Indirect injection arrives inside content the agent retrieves or opens. A malicious README can tell a coding agent to read an environment file. A poisoned issue can request a package installation. A log entry can contain instructions aimed at a debugging agent. The human never sends the malicious instruction directly, but the agent still ingests it.

Flag prompt construction that mixes trusted rules and untrusted content in one undifferentiated string.
Inspect content loaded from files, URLs, retrieval systems, issue trackers, and tool responses before it enters the model context.
Test common obfuscation forms such as Base64, Unicode confusables, zero-width characters, HTML comments, and instructions split across fields.
Do not treat a summarization step as a security boundary. A model can preserve or act on a malicious instruction while summarizing it.

Trace model output to dangerous sinks

The highest-risk pattern is model-controlled output reaching an execution-capable function without a deterministic check. The code may look tidy and still create a direct path from untrusted instructions to a shell, file system, browser, database, or network request.

// Unsafe: model output becomes a shell command
const command = await model.generate(promptWithExternalContent)
await exec(command)

A safer design does not ask the model to produce an arbitrary command. It gives the model a small set of named operations, validates typed arguments, checks permission for the requested action, and executes only a server-defined implementation.

const request = ApprovedToolSchema.parse(modelToolCall)
const decision = await checkPermission(request)

if (decision !== 'allow') {
  throw new Error('Action was not allowed')
}

await approvedTools[request.name](request.arguments)

Verify the control, not its name

A function named sanitizePrompt is not evidence that the path is safe.

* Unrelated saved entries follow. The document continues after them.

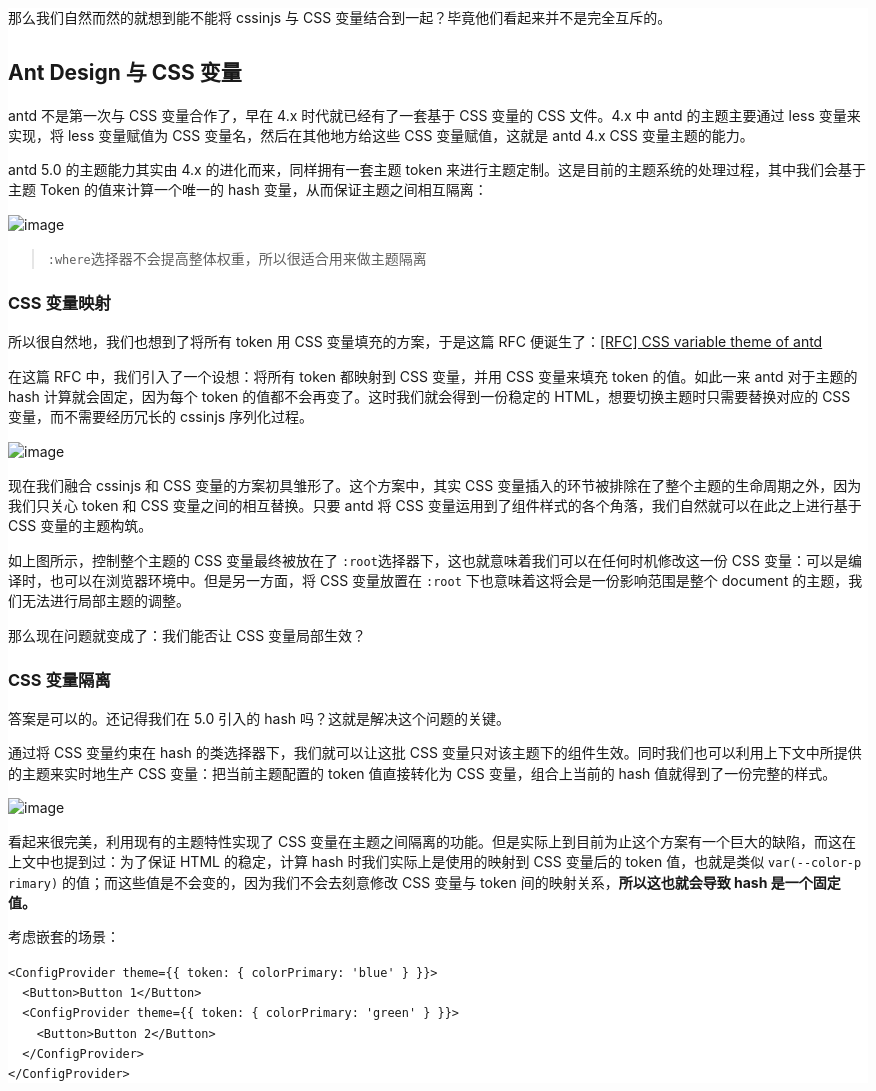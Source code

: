那么我们自然而然的就想到能不能将 cssinjs 与 CSS 变量结合到一起？毕竟他们看起来并不是完全互斥的。

## Ant Design 与 CSS 变量

antd 不是第一次与 CSS 变量合作了，早在 4.x 时代就已经有了一套基于 CSS 变量的 CSS 文件。4.x 中 antd 的主题主要通过 less 变量来实现，将 less 变量赋值为 CSS 变量名，然后在其他地方给这些 CSS 变量赋值，这就是 antd 4.x CSS 变量主题的能力。

antd 5.0 的主题能力其实由 4.x 的进化而来，同样拥有一套主题 token 来进行主题定制。这是目前的主题系统的处理过程，其中我们会基于主题 Token 的值来计算一个唯一的 hash 变量，从而保证主题之间相互隔离：

![image](https://github.com/ant-design/ant-design/assets/27722486/29ccf0be-3b8e-4ab2-a01d-24dff391ea98)

> `:where`选择器不会提高整体权重，所以很适合用来做主题隔离

### CSS 变量映射

所以很自然地，我们也想到了将所有 token 用 CSS 变量填充的方案，于是这篇 RFC 便诞生了：[[RFC] CSS variable theme of antd](https://github.com/ant-design/ant-design/discussions/44654)

在这篇 RFC 中，我们引入了一个设想：将所有 token 都映射到 CSS 变量，并用 CSS 变量来填充 token 的值。如此一来 antd 对于主题的 hash 计算就会固定，因为每个 token 的值都不会再变了。这时我们就会得到一份稳定的 HTML，想要切换主题时只需要替换对应的 CSS 变量，而不需要经历冗长的 cssinjs 序列化过程。

![image](https://github.com/ant-design/ant-design/assets/27722486/ef9eeb23-b231-45f9-b27d-9ea9b21dc098)

现在我们融合 cssinjs 和 CSS 变量的方案初具雏形了。这个方案中，其实 CSS 变量插入的环节被排除在了整个主题的生命周期之外，因为我们只关心 token 和 CSS 变量之间的相互替换。只要 antd 将 CSS 变量运用到了组件样式的各个角落，我们自然就可以在此之上进行基于 CSS 变量的主题构筑。

如上图所示，控制整个主题的 CSS 变量最终被放在了 `:root`选择器下，这也就意味着我们可以在任何时机修改这一份 CSS 变量：可以是编译时，也可以在浏览器环境中。但是另一方面，将 CSS 变量放置在 `:root` 下也意味着这将会是一份影响范围是整个 document 的主题，我们无法进行局部主题的调整。

那么现在问题就变成了：我们能否让 CSS 变量局部生效？

### CSS 变量隔离

答案是可以的。还记得我们在 5.0 引入的 hash 吗？这就是解决这个问题的关键。

通过将 CSS 变量约束在 hash 的类选择器下，我们就可以让这批 CSS 变量只对该主题下的组件生效。同时我们也可以利用上下文中所提供的主题来实时地生产 CSS 变量：把当前主题配置的 token 值直接转化为 CSS 变量，组合上当前的 hash 值就得到了一份完整的样式。

![image](https://github.com/ant-design/ant-design/assets/27722486/7f01d46c-63be-4a81-b576-bfbbfb9a2988)

看起来很完美，利用现有的主题特性实现了 CSS 变量在主题之间隔离的功能。但是实际上到目前为止这个方案有一个巨大的缺陷，而这在上文中也提到过：为了保证 HTML 的稳定，计算 hash 时我们实际上是使用的映射到 CSS 变量后的 token 值，也就是类似 `var(--color-primary)` 的值；而这些值是不会变的，因为我们不会去刻意修改 CSS 变量与 token 间的映射关系，**所以这也就会导致 hash 是一个固定值。**

考虑嵌套的场景：

```tsx
<ConfigProvider theme={{ token: { colorPrimary: 'blue' } }}>
  <Button>Button 1</Button>
  <ConfigProvider theme={{ token: { colorPrimary: 'green' } }}>
    <Button>Button 2</Button>
  </ConfigProvider>
</ConfigProvider>
```
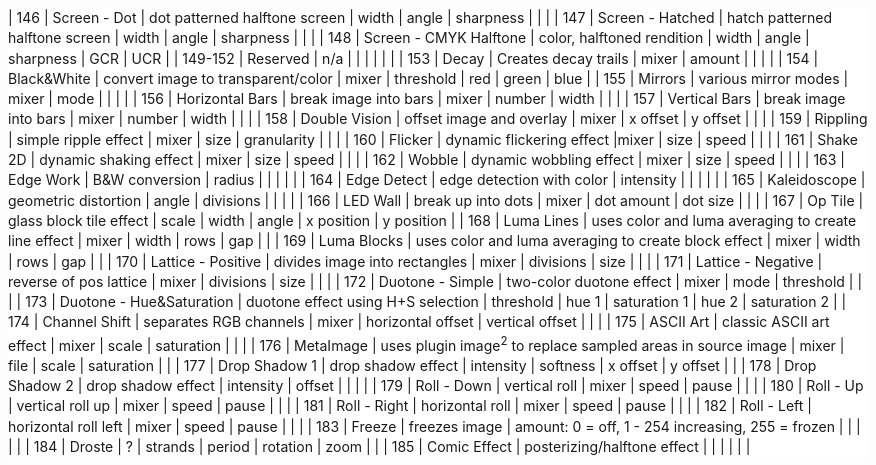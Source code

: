 | 146 | Screen - Dot | dot patterned halftone screen | width | angle | sharpness | | |
| 147 | Screen - Hatched | hatch patterned halftone screen | width | angle | sharpness | | |
| 148 | Screen - CMYK Halftone | color, halftoned rendition | width | angle | sharpness | GCR | UCR |
| 149-152 | Reserved | n/a | | | | | |
| 153 | Decay | Creates decay trails | mixer | amount | | | |
| 154 | Black&White | convert image to transparent/color | mixer | threshold | red | green | blue |
| 155 | Mirrors | various mirror modes | mixer | mode | | | |
| 156 | Horizontal Bars | break image into bars | mixer | number | width | | |
| 157 | Vertical Bars | break image into bars | mixer | number | width | | |
| 158 | Double Vision | offset image and overlay | mixer | x offset | y offset | | |
| 159 | Rippling | simple ripple effect | mixer | size | granularity | | |
| 160 | Flicker | dynamic flickering effect |mixer |  size | speed | | |
| 161 | Shake 2D | dynamic shaking effect | mixer | size | speed | | |
| 162 | Wobble | dynamic wobbling effect | mixer | size | speed | | |
| 163 | Edge Work | B&W conversion | radius  | | | | |
| 164 | Edge Detect | edge detection with color | intensity | | | | |
| 165 | Kaleidoscope | geometric distortion | angle | divisions | | | |
| 166 | LED Wall | break up into dots | mixer | dot amount | dot size | | |
| 167 | Op Tile | glass block tile effect | scale | width | angle | x position | y position |
| 168 | Luma Lines | uses color and luma averaging to create line effect | mixer | width | rows | gap | |
| 169 | Luma Blocks | uses color and luma averaging to create block effect  | mixer | width | rows | gap | |
| 170 | Lattice - Positive | divides image into rectangles | mixer | divisions | size | | |
| 171 | Lattice - Negative | reverse of pos lattice | mixer | divisions | size | | |
| 172 | Duotone - Simple | two-color duotone effect | mixer | mode | threshold | | |
| 173 | Duotone - Hue&Saturation | duotone effect using H+S selection | threshold | hue 1 | saturation 1 | hue 2 | saturation 2 |
| 174 | Channel Shift | separates RGB channels | mixer | horizontal offset | vertical offset | | |
| 175 | ASCII Art | classic ASCII art effect | mixer | scale | saturation | | |
| 176 | MetaImage | uses plugin image<sup>2</sup> to replace sampled areas in source image | mixer | file | scale | saturation | |
| 177 | Drop Shadow 1 | drop shadow effect  | intensity | softness | x offset | y offset | |
| 178 | Drop Shadow 2 | drop shadow effect | intensity | offset | | | |
| 179 | Roll - Down | vertical roll | mixer | speed | pause | | |
| 180 | Roll - Up | vertical roll up | mixer | speed | pause | | |
| 181 | Roll - Right | horizontal roll | mixer | speed | pause | | |
| 182 | Roll - Left | horizontal roll left | mixer | speed | pause | | |
| 183 | Freeze | freezes image | amount: 0 = off, 1 - 254 increasing, 255 = frozen | | | | |
| 184 | Droste | ? | strands | period | rotation | zoom | |
| 185 | Comic Effect | posterizing/halftone effect | | | | | |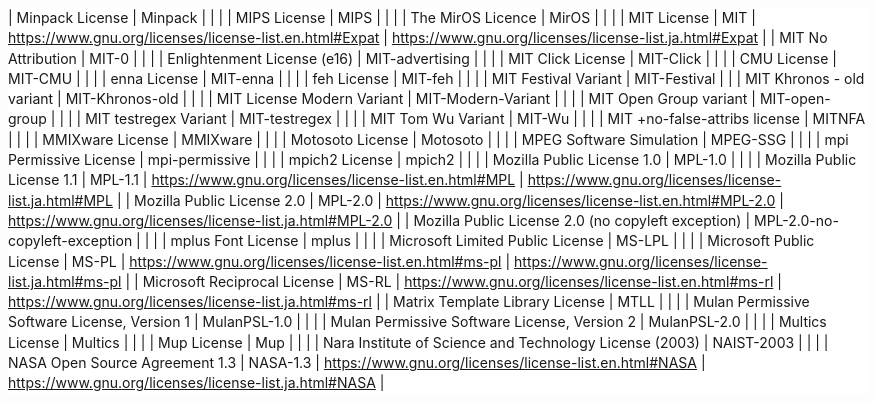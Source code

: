 | Minpack License | Minpack | | |
| MIPS License | MIPS | | |
| The MirOS Licence | MirOS | | |
| MIT License | MIT | https://www.gnu.org/licenses/license-list.en.html#Expat | https://www.gnu.org/licenses/license-list.ja.html#Expat |
| MIT No Attribution | MIT-0 | | |
| Enlightenment License (e16) | MIT-advertising | | |
| MIT Click License | MIT-Click | | |
| CMU License | MIT-CMU | | |
| enna License | MIT-enna | | |
| feh License | MIT-feh | | |
| MIT Festival Variant | MIT-Festival | |
| MIT Khronos - old variant | MIT-Khronos-old | | |
| MIT License Modern Variant | MIT-Modern-Variant | | |
| MIT Open Group variant | MIT-open-group | | |
| MIT testregex Variant | MIT-testregex | | |
| MIT Tom Wu Variant | MIT-Wu | | |
| MIT +no-false-attribs license | MITNFA | | |
| MMIXware License | MMIXware | | |
| Motosoto License | Motosoto | | |
| MPEG Software Simulation | MPEG-SSG | | |
| mpi Permissive License | mpi-permissive | | |
| mpich2 License | mpich2 | | |
| Mozilla Public License 1.0 | MPL-1.0 | | |
| Mozilla Public License 1.1 | MPL-1.1 | https://www.gnu.org/licenses/license-list.en.html#MPL | https://www.gnu.org/licenses/license-list.ja.html#MPL |
| Mozilla Public License 2.0 | MPL-2.0 | https://www.gnu.org/licenses/license-list.en.html#MPL-2.0 | https://www.gnu.org/licenses/license-list.ja.html#MPL-2.0 |
| Mozilla Public License 2.0 (no copyleft exception) | MPL-2.0-no-copyleft-exception | | |
| mplus Font License | mplus | | |
| Microsoft Limited Public License | MS-LPL | | |
| Microsoft Public License | MS-PL | https://www.gnu.org/licenses/license-list.en.html#ms-pl | https://www.gnu.org/licenses/license-list.ja.html#ms-pl |
| Microsoft Reciprocal License | MS-RL | https://www.gnu.org/licenses/license-list.en.html#ms-rl | https://www.gnu.org/licenses/license-list.ja.html#ms-rl |
| Matrix Template Library License | MTLL | | |
| Mulan Permissive Software License, Version 1 | MulanPSL-1.0 | | |
| Mulan Permissive Software License, Version 2 | MulanPSL-2.0 | | |
| Multics License | Multics | | |
| Mup License | Mup | | |
| Nara Institute of Science and Technology License (2003) | NAIST-2003 | | |
| NASA Open Source Agreement 1.3 | NASA-1.3 | https://www.gnu.org/licenses/license-list.en.html#NASA | https://www.gnu.org/licenses/license-list.ja.html#NASA |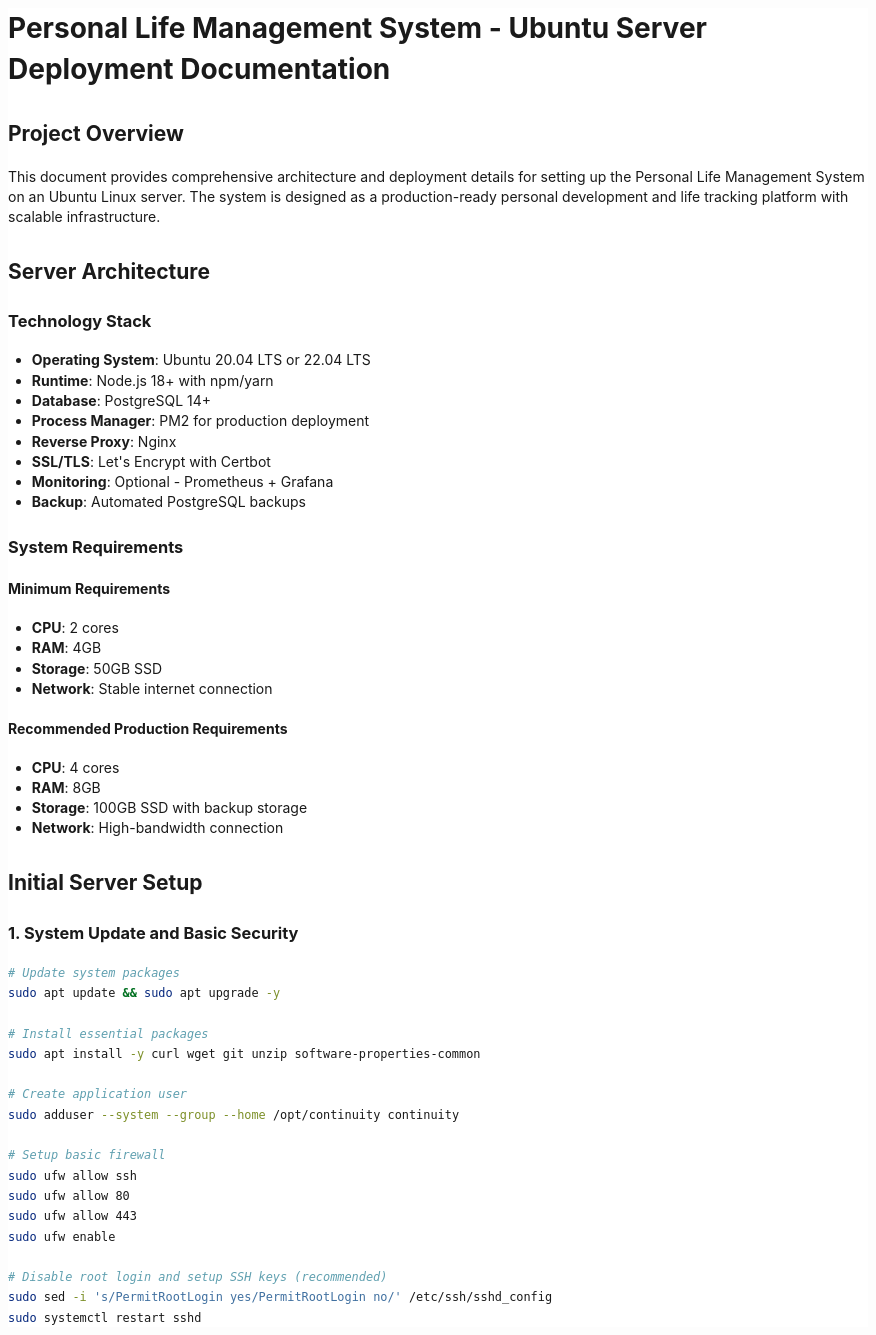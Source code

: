 # Personal Life Management System - Ubuntu Server Deployment Documentation

## Project Overview

This document provides comprehensive architecture and deployment details for setting up the Personal Life Management System on an Ubuntu Linux server. The system is designed as a production-ready personal development and life tracking platform with scalable infrastructure.

## Server Architecture

### Technology Stack
- **Operating System**: Ubuntu 20.04 LTS or 22.04 LTS
- **Runtime**: Node.js 18+ with npm/yarn
- **Database**: PostgreSQL 14+
- **Process Manager**: PM2 for production deployment
- **Reverse Proxy**: Nginx
- **SSL/TLS**: Let's Encrypt with Certbot
- **Monitoring**: Optional - Prometheus + Grafana
- **Backup**: Automated PostgreSQL backups

### System Requirements

#### Minimum Requirements
- **CPU**: 2 cores
- **RAM**: 4GB
- **Storage**: 50GB SSD
- **Network**: Stable internet connection

#### Recommended Production Requirements
- **CPU**: 4 cores
- **RAM**: 8GB
- **Storage**: 100GB SSD with backup storage
- **Network**: High-bandwidth connection

## Initial Server Setup

### 1. System Update and Basic Security

```bash
# Update system packages
sudo apt update && sudo apt upgrade -y

# Install essential packages
sudo apt install -y curl wget git unzip software-properties-common

# Create application user
sudo adduser --system --group --home /opt/continuity continuity

# Setup basic firewall
sudo ufw allow ssh
sudo ufw allow 80
sudo ufw allow 443
sudo ufw enable

# Disable root login and setup SSH keys (recommended)
sudo sed -i 's/PermitRootLogin yes/PermitRootLogin no/' /etc/ssh/sshd_config
sudo systemctl restart sshd
```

Confirm what the code actually rejects, what it allows, and what happens after validation. Text filtering is useful as one signal, but it cannot prove that natural-language content is harmless.

Require structured tool calls with strict schemas and reject unknown fields.
Use allowlists for operations, paths, hosts, methods, and argument shapes.
Keep secrets outside model-visible context and redact sensitive tool results.
Run generated code and risky tools in an isolated environment with limited network and file access.
Require human approval for production changes, credential access, destructive operations, and other high-impact actions.
Record the source, requested tool, validated arguments, decision, approval state, and outcome.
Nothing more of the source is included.